__Exercise details__: Make an exact copy of every entry below, with the pictures left out.

Collected data
[Start of section]

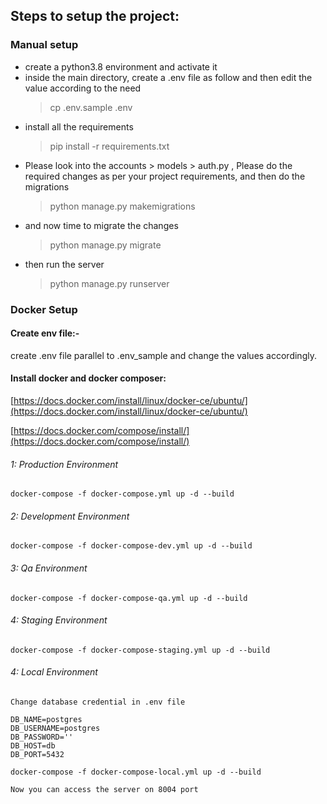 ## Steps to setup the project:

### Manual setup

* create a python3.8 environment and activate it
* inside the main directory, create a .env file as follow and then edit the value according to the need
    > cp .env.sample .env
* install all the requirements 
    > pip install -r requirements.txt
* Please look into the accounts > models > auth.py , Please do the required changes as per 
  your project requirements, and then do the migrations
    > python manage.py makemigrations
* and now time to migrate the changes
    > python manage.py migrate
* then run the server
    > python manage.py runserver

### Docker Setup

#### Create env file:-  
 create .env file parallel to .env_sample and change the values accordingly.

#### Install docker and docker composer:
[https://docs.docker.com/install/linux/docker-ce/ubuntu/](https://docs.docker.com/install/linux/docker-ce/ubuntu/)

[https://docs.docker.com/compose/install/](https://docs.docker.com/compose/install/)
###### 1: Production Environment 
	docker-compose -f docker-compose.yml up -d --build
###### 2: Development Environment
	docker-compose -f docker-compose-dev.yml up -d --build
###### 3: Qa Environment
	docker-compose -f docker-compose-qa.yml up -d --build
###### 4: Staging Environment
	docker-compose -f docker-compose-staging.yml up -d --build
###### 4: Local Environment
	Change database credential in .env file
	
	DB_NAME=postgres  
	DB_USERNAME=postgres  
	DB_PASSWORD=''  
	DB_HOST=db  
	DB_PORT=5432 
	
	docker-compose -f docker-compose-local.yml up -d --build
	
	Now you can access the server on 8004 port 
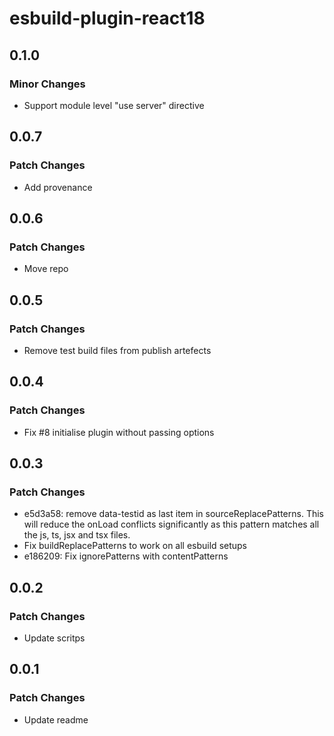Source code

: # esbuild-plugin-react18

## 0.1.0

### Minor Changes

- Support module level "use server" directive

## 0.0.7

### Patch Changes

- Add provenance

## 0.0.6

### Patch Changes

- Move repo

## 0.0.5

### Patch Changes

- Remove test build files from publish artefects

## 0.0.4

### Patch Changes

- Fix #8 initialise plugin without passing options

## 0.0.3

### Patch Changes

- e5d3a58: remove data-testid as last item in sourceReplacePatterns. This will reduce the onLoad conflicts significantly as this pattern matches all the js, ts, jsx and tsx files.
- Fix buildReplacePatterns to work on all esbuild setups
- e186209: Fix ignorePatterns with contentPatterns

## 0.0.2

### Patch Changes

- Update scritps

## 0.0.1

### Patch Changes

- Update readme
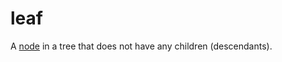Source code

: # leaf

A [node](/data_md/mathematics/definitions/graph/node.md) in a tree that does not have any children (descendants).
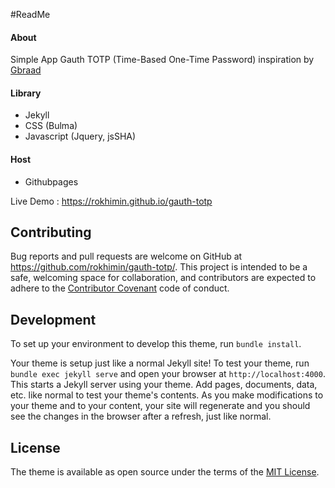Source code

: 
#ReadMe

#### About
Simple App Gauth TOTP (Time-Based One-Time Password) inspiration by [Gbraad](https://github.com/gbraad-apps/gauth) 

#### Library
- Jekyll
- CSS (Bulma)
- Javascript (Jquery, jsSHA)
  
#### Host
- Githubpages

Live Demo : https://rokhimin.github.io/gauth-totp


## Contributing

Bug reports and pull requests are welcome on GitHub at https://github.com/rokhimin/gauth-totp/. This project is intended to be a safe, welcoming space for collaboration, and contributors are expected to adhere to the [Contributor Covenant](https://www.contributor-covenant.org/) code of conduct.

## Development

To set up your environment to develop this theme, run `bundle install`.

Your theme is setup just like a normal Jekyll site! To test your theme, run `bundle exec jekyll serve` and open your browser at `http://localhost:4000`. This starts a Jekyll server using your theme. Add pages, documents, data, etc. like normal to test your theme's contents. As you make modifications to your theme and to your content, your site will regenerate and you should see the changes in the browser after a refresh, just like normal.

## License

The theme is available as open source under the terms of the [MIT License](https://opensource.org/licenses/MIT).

[End of section]

__Solution__:
 ## Steps to setup the project:

### Manual setup

* create a python3.8 environment and activate it
* inside the main directory, create a .env file as follow and then edit the value according to the need
    > cp .env.sample .env
* install all the requirements 
    > pip install -r requirements.txt
* Please look into the accounts > models > auth.py , Please do the required changes as per 
  your project requirements, and then do the migrations
    > python manage.py makemigrations
* and now time to migrate the changes
    > python manage.py migrate
* then run the server
    > python manage.py runserver

### Docker Setup

#### Create env file:-  
 create .env file parallel to .env_sample and change the values accordingly.

#### Install docker and docker composer:
[https://docs.docker.com/install/linux/docker-ce/ubuntu/](https://docs.docker.com/install/linux/docker-ce/ubuntu/)

[https://docs.docker.com/compose/install/](https://docs.docker.com/compose/install/)
###### 1: Production Environment 
	docker-compose -f docker-compose.yml up -d --build
###### 2: Development Environment
	docker-compose -f docker-compose-dev.yml up -d --build
###### 3: Qa Environment
	docker-compose -f docker-compose-qa.yml up -d --build
###### 4: Staging Environment
	docker-compose -f docker-compose-staging.yml up -d --build
###### 4: Local Environment
	Change database credential in .env file
	
	DB_NAME=postgres  
	DB_USERNAME=postgres  
	DB_PASSWORD=''  
	DB_HOST=db  
	DB_PORT=5432 
	
	docker-compose -f docker-compose-local.yml up -d --build
	
	Now you can access the server on 8004 port 
Source code

: # esbuild-plugin-react18

## 0.1.0

### Minor Changes

- Support module level "use server" directive

## 0.0.7

### Patch Changes

- Add provenance

## 0.0.6

### Patch Changes

- Move repo

## 0.0.5

### Patch Changes

- Remove test build files from publish artefects

## 0.0.4

### Patch Changes

- Fix #8 initialise plugin without passing options

## 0.0.3

### Patch Changes

- e5d3a58: remove data-testid as last item in sourceReplacePatterns. This will reduce the onLoad conflicts significantly as this pattern matches all the js, ts, jsx and tsx files.
- Fix buildReplacePatterns to work on all esbuild setups
- e186209: Fix ignorePatterns with contentPatterns

## 0.0.2

### Patch Changes

- Update scritps

## 0.0.1

### Patch Changes

- Update readme
Source code

: # leaf

A [node](/data_md/mathematics/definitions/graph/node.md) in a tree that does not have any children (descendants).
Source code

: 
#ReadMe

#### About
Simple App Gauth TOTP (Time-Based One-Time Password) inspiration by [Gbraad](https://github.com/gbraad-apps/gauth) 

#### Library
- Jekyll
- CSS (Bulma)
- Javascript (Jquery, jsSHA)
  
#### Host
- Githubpages

Live Demo : https://rokhimin.github.io/gauth-totp


## Contributing

Bug reports and pull requests are welcome on GitHub at https://github.com/rokhimin/gauth-totp/. This project is intended to be a safe, welcoming space for collaboration, and contributors are expected to adhere to the [Contributor Covenant](https://www.contributor-covenant.org/) code of conduct.

## Development

To set up your environment to develop this theme, run `bundle install`.

Your theme is setup just like a normal Jekyll site! To test your theme, run `bundle exec jekyll serve` and open your browser at `http://localhost:4000`. This starts a Jekyll server using your theme. Add pages, documents, data, etc. like normal to test your theme's contents. As you make modifications to your theme and to your content, your site will regenerate and you should see the changes in the browser after a refresh, just like normal.

## License

The theme is available as open source under the terms of the [MIT License](https://opensource.org/licenses/MIT).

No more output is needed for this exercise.